Only one stretch of the data below is wanted: the lines starting at the one with "## Optimizers" and ending at the one with "5. Run Jupyter", both included, given again exactly.
EXCERPTED RECORDS Block Start
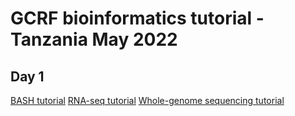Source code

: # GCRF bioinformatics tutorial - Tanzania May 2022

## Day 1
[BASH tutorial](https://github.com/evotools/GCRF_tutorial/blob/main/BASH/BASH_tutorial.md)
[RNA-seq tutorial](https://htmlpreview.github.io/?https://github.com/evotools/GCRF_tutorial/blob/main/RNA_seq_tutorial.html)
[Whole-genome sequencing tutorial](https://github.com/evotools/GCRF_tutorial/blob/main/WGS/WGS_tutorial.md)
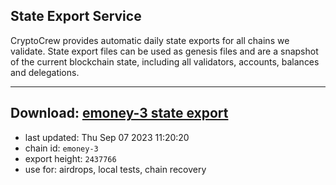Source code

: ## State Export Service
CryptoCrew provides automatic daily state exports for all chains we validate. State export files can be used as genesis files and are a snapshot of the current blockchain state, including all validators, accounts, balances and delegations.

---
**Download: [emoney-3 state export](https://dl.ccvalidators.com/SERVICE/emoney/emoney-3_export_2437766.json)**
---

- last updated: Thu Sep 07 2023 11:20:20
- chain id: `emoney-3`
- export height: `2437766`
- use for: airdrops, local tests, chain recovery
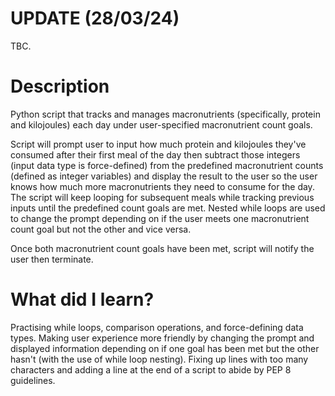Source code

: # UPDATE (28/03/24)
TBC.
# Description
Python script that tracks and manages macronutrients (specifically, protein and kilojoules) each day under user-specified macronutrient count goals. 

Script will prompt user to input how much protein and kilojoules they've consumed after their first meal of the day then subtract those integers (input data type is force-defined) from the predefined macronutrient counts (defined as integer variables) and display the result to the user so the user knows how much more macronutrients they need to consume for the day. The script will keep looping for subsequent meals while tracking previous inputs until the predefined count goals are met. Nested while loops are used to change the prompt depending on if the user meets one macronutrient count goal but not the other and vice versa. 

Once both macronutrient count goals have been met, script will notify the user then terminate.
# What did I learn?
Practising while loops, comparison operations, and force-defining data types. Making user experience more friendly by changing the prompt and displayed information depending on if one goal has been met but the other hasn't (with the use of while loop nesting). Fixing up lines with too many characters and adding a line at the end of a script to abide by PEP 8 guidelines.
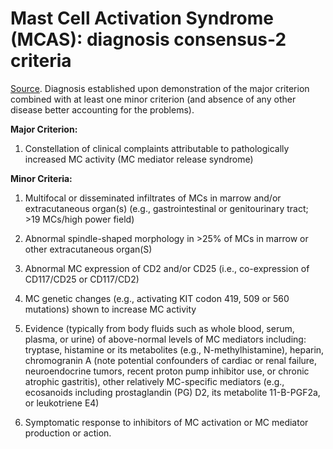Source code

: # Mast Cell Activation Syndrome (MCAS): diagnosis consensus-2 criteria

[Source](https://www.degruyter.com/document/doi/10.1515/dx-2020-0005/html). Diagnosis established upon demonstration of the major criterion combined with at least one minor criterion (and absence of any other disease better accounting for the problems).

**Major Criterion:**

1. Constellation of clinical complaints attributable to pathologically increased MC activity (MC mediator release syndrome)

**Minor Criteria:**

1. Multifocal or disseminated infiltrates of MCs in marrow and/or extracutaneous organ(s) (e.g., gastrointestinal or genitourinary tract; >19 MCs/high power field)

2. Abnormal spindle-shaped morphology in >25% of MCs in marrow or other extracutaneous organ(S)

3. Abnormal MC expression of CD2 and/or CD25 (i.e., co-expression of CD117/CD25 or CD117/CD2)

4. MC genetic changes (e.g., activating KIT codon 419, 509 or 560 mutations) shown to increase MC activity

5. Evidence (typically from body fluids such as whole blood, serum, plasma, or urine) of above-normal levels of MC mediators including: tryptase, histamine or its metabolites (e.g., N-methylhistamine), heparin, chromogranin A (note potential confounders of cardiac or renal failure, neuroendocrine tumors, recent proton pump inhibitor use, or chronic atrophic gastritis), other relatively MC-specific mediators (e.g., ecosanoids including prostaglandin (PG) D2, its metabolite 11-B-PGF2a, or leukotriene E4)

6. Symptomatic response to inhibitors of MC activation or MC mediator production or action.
EXCERPTED RECORDS Block End
EXCERPTED RECORDS Block Start
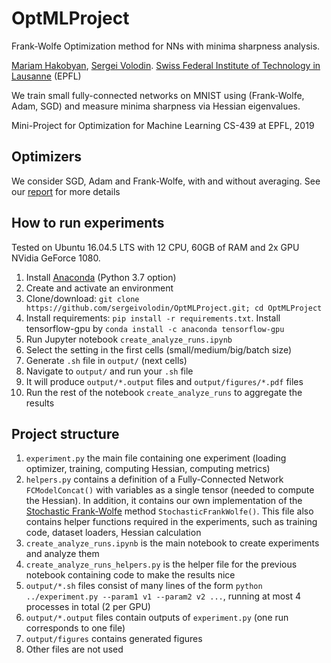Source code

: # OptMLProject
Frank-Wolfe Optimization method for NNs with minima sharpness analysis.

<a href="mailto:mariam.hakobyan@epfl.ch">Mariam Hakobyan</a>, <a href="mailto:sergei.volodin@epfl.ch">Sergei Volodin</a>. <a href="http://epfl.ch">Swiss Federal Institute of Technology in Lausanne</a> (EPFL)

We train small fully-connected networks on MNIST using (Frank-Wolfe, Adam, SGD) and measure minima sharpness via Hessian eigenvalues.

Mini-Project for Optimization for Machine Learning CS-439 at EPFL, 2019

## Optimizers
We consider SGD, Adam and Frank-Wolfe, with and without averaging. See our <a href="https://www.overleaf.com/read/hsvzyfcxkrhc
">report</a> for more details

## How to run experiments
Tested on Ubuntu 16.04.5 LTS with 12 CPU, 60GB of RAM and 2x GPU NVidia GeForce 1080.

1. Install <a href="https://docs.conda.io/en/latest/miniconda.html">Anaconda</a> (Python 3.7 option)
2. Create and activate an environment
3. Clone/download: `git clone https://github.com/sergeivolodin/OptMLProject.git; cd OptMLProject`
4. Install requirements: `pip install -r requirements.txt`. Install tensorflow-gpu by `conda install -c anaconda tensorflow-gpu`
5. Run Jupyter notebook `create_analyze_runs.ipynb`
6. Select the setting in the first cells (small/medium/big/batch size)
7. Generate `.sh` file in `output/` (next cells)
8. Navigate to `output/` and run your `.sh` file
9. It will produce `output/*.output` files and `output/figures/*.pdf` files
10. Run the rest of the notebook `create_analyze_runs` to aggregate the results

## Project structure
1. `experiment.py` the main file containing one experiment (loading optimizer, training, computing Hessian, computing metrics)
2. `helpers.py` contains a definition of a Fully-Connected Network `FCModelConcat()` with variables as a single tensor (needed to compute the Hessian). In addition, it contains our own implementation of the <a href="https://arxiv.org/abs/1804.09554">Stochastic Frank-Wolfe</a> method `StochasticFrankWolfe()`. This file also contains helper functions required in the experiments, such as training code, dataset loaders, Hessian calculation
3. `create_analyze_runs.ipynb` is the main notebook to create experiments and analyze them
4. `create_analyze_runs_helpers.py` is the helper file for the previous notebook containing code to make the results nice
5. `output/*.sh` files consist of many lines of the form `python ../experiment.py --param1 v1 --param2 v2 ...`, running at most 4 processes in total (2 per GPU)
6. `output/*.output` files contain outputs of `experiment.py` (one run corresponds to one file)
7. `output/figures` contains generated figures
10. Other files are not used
EXCERPTED RECORDS Block End
→ **EXERCISE RESPONSE**
## Optimizers
We consider SGD, Adam and Frank-Wolfe, with and without averaging. See our <a href="https://www.overleaf.com/read/hsvzyfcxkrhc
">report</a> for more details

## How to run experiments
Tested on Ubuntu 16.04.5 LTS with 12 CPU, 60GB of RAM and 2x GPU NVidia GeForce 1080.

1. Install <a href="https://docs.conda.io/en/latest/miniconda.html">Anaconda</a> (Python 3.7 option)
2. Create and activate an environment
3. Clone/download: `git clone https://github.com/sergeivolodin/OptMLProject.git; cd OptMLProject`
4. Install requirements: `pip install -r requirements.txt`. Install tensorflow-gpu by `conda install -c anaconda tensorflow-gpu`
5. Run Jupyter notebook `create_analyze_runs.ipynb`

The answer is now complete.